Jesus gives this water. Sometimes he turns the water to wine, a sign of his glory, evidence that he joins human happiness, raising it from inferior and transient fun to the good wine that never runs out. The wine is the joy and presence of his life that we drink at his invitation (John 2:1-11). And what do we feel? “Oh my God thou are true, O my soul thou are happy” (Richard Hooker). Sometimes water is enough to convey the mystery of his endless being. Jesus says to the woman of Samaria, “If you knew the gift of God and who it is that is saying to you, ‘Give me a drink,’ you would have asked him, and he would have given you living water” (John 4:10). “The water that I will give will become in them a spring of water gushing up to eternal life” (John 4:14).

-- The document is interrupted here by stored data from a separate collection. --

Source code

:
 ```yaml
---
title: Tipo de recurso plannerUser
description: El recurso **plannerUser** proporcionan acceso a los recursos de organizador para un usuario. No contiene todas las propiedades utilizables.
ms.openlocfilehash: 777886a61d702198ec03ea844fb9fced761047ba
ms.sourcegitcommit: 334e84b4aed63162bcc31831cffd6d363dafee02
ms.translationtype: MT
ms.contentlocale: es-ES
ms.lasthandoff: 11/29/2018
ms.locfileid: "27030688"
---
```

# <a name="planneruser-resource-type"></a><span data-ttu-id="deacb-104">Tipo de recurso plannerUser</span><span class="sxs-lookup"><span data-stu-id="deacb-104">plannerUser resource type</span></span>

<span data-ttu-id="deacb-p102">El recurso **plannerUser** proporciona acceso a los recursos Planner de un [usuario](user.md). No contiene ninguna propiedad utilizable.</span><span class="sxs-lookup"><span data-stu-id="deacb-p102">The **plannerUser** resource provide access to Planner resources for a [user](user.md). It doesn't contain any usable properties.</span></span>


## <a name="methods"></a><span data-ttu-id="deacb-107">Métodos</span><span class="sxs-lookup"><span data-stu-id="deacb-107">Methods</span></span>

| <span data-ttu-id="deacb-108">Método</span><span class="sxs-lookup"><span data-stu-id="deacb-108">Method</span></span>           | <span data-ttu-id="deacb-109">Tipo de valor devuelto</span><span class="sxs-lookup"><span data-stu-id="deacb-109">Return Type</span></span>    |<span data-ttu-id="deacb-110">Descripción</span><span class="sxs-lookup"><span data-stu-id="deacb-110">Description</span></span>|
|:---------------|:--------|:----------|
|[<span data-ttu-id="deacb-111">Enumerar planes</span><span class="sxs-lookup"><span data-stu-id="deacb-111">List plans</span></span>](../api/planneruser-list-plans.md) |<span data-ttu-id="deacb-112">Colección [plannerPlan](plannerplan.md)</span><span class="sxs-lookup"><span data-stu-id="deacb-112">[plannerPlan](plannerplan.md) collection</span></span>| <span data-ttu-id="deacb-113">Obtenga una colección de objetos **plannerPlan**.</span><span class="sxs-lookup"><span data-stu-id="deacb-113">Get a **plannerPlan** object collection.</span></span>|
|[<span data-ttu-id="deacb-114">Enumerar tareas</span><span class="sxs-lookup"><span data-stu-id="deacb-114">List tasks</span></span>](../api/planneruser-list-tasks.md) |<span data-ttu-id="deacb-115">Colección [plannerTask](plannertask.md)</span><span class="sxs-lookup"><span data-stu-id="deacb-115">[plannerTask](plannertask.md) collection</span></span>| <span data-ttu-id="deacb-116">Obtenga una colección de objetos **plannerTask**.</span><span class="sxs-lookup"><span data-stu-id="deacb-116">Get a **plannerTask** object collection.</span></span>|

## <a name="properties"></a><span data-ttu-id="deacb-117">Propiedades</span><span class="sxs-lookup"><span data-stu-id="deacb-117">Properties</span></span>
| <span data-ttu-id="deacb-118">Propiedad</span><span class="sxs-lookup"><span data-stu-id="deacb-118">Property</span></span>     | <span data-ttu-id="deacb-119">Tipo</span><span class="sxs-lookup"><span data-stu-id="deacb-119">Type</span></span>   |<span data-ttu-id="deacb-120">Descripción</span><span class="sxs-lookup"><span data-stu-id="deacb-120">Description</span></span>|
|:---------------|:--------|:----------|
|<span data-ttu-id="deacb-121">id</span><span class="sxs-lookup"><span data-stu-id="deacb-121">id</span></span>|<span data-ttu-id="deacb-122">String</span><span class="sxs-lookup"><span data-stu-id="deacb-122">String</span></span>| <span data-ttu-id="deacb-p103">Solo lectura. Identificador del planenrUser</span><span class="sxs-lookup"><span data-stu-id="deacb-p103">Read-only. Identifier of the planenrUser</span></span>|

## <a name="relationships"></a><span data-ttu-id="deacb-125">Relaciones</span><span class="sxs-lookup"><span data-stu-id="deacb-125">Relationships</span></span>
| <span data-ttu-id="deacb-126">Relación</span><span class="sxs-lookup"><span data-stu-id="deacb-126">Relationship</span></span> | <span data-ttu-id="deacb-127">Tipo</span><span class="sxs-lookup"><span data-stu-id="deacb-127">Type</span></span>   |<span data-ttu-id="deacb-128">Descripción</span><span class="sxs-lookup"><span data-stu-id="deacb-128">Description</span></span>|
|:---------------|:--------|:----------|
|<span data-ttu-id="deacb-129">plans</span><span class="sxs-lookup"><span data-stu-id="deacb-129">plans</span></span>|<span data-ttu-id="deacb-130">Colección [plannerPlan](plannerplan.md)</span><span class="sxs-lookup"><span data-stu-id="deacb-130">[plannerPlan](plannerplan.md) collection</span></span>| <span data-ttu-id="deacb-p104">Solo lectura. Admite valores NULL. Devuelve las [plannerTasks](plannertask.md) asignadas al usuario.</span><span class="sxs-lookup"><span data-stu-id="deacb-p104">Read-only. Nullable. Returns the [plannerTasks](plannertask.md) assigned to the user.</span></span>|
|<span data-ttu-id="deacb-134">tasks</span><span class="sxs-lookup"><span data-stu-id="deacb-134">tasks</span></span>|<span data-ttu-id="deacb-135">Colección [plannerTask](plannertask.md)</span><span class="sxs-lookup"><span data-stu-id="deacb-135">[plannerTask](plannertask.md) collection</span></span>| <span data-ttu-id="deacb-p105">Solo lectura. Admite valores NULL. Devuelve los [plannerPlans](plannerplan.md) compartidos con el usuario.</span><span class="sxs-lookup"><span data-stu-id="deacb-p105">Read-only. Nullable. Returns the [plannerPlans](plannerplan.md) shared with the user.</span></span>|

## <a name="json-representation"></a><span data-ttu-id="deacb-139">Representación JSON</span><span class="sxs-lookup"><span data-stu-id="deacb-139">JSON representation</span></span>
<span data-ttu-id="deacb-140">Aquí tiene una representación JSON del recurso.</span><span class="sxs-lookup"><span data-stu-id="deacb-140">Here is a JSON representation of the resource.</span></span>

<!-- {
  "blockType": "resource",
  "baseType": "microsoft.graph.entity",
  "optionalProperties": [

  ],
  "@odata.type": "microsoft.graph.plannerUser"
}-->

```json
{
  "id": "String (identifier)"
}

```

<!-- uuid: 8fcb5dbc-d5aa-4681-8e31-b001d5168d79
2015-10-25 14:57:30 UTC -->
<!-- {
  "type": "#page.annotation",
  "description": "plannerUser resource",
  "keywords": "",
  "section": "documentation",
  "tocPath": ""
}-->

Not only is there joy in the fresh water of Christ, there is also the taste of a double conviction. I have Christ entirely, and yet I have my small work to do. “Jesus is Lord” wholly and completely. His Spirit, however, gives a diversity of gifts, tasks, services, activities. These he gives for the common good. Let’s sit with a teacher. “All the members together make up the body of Christ in the unity of the Spirit, and render each other necessary service through their gifts. God has arranged the various parts of the body according to his own will, but there exists among them all a spiritual fellowship which makes it natural for them to share one another’s feelings and to be concerned for one another. … As all the parts are present in a single whole, so each of us is in the Spirit since all who make up the one body have been baptized into the one Spirit” (On the Holy Spirit, Basil the Great, Cap. 26, nn. 61, 64).
The abundance of this house is the inexhaustible presence of Christ given to all equally. It is also the loving distribution of fitting talents so that each may do a meaningful work for the whole.
My daughter says to me, “I want to dance with you!” She says, “You need to take me to the grocery story.” She has her gift and I have mine. We dance and buy yogurt. Light shines and life hums.
Look It Up: Read John 2:8. Now draw some out.
Think About It: Use the gift you have.